» GOAL OF THE EXERCISE: Each line below must be reproduced exactly, though the pictures are to be dropped.

» RECORDS FOR THIS TASK:
_____

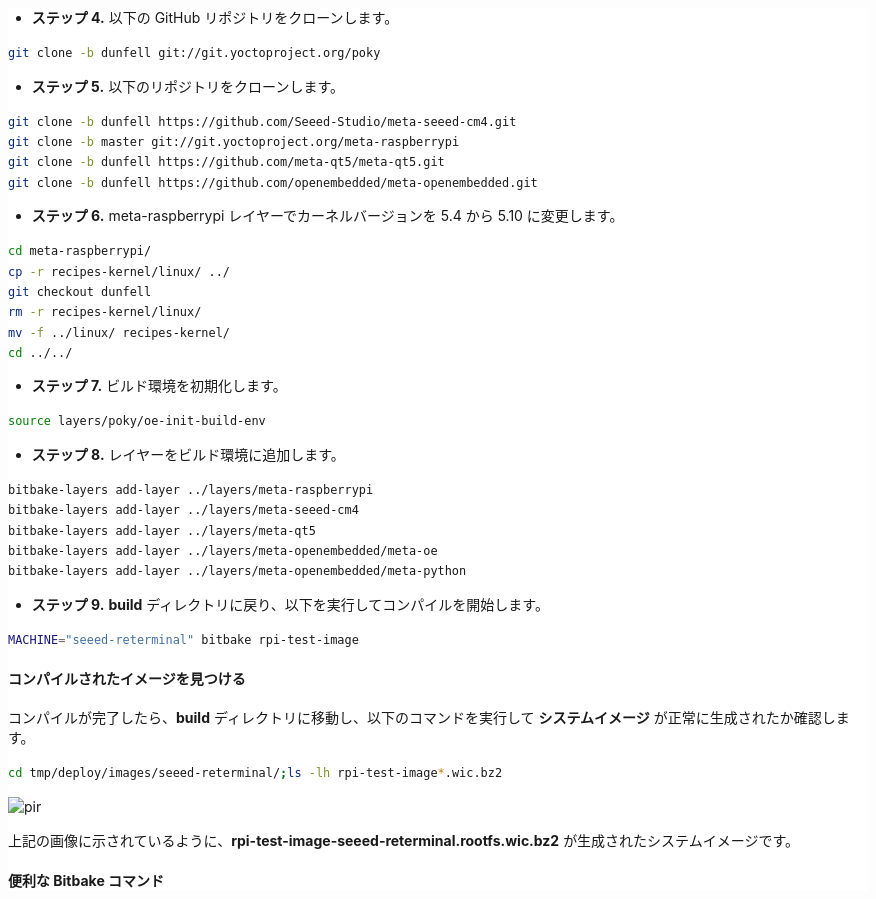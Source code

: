 - **ステップ 4.** 以下の GitHub リポジトリをクローンします。

```sh
git clone -b dunfell git://git.yoctoproject.org/poky
```

- **ステップ 5.** 以下のリポジトリをクローンします。

```sh
git clone -b dunfell https://github.com/Seeed-Studio/meta-seeed-cm4.git
git clone -b master git://git.yoctoproject.org/meta-raspberrypi
git clone -b dunfell https://github.com/meta-qt5/meta-qt5.git
git clone -b dunfell https://github.com/openembedded/meta-openembedded.git
```

- **ステップ 6.** meta-raspberrypi レイヤーでカーネルバージョンを 5.4 から 5.10 に変更します。

```sh
cd meta-raspberrypi/
cp -r recipes-kernel/linux/ ../
git checkout dunfell
rm -r recipes-kernel/linux/
mv -f ../linux/ recipes-kernel/
cd ../../
```

- **ステップ 7.** ビルド環境を初期化します。

```sh
source layers/poky/oe-init-build-env
```

- **ステップ 8.** レイヤーをビルド環境に追加します。

```sh
bitbake-layers add-layer ../layers/meta-raspberrypi
bitbake-layers add-layer ../layers/meta-seeed-cm4
bitbake-layers add-layer ../layers/meta-qt5
bitbake-layers add-layer ../layers/meta-openembedded/meta-oe
bitbake-layers add-layer ../layers/meta-openembedded/meta-python
```

- **ステップ 9.** **build** ディレクトリに戻り、以下を実行してコンパイルを開始します。

```sh
MACHINE="seeed-reterminal" bitbake rpi-test-image
```

#### コンパイルされたイメージを見つける

コンパイルが完了したら、**build** ディレクトリに移動し、以下のコマンドを実行して **システムイメージ** が正常に生成されたか確認します。

```sh
cd tmp/deploy/images/seeed-reterminal/;ls -lh rpi-test-image*.wic.bz2
```

<p style={{textAlign: 'center'}}><img src="https://files.seeedstudio.com/wiki/ReTerminal/Yocto/Yocto-bitbake-image-location.png" alt="pir" width="1000" height="auto"/></p>

上記の画像に示されているように、**rpi-test-image-seeed-reterminal.rootfs.wic.bz2** が生成されたシステムイメージです。

#### 便利な Bitbake コマンド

_____

» SOLVED PROBLEM:
Source code

: - **ステップ 4.** 以下の GitHub リポジトリをクローンします。

```sh
git clone -b dunfell git://git.yoctoproject.org/poky
```

- **ステップ 5.** 以下のリポジトリをクローンします。

```sh
git clone -b dunfell https://github.com/Seeed-Studio/meta-seeed-cm4.git
git clone -b master git://git.yoctoproject.org/meta-raspberrypi
git clone -b dunfell https://github.com/meta-qt5/meta-qt5.git
git clone -b dunfell https://github.com/openembedded/meta-openembedded.git
```

- **ステップ 6.** meta-raspberrypi レイヤーでカーネルバージョンを 5.4 から 5.10 に変更します。

```sh
cd meta-raspberrypi/
cp -r recipes-kernel/linux/ ../
git checkout dunfell
rm -r recipes-kernel/linux/
mv -f ../linux/ recipes-kernel/
cd ../../
```

- **ステップ 7.** ビルド環境を初期化します。

```sh
source layers/poky/oe-init-build-env
```

- **ステップ 8.** レイヤーをビルド環境に追加します。

```sh
bitbake-layers add-layer ../layers/meta-raspberrypi
bitbake-layers add-layer ../layers/meta-seeed-cm4
bitbake-layers add-layer ../layers/meta-qt5
bitbake-layers add-layer ../layers/meta-openembedded/meta-oe
bitbake-layers add-layer ../layers/meta-openembedded/meta-python
```

- **ステップ 9.** **build** ディレクトリに戻り、以下を実行してコンパイルを開始します。

```sh
MACHINE="seeed-reterminal" bitbake rpi-test-image
```

#### コンパイルされたイメージを見つける

コンパイルが完了したら、**build** ディレクトリに移動し、以下のコマンドを実行して **システムイメージ** が正常に生成されたか確認します。

```sh
cd tmp/deploy/images/seeed-reterminal/;ls -lh rpi-test-image*.wic.bz2
```

<p style={{textAlign: 'center'}}><img src="https://files.seeedstudio.com/wiki/ReTerminal/Yocto/Yocto-bitbake-image-location.png" alt="pir" width="1000" height="auto"/></p>

上記の画像に示されているように、**rpi-test-image-seeed-reterminal.rootfs.wic.bz2** が生成されたシステムイメージです。

#### 便利な Bitbake コマンド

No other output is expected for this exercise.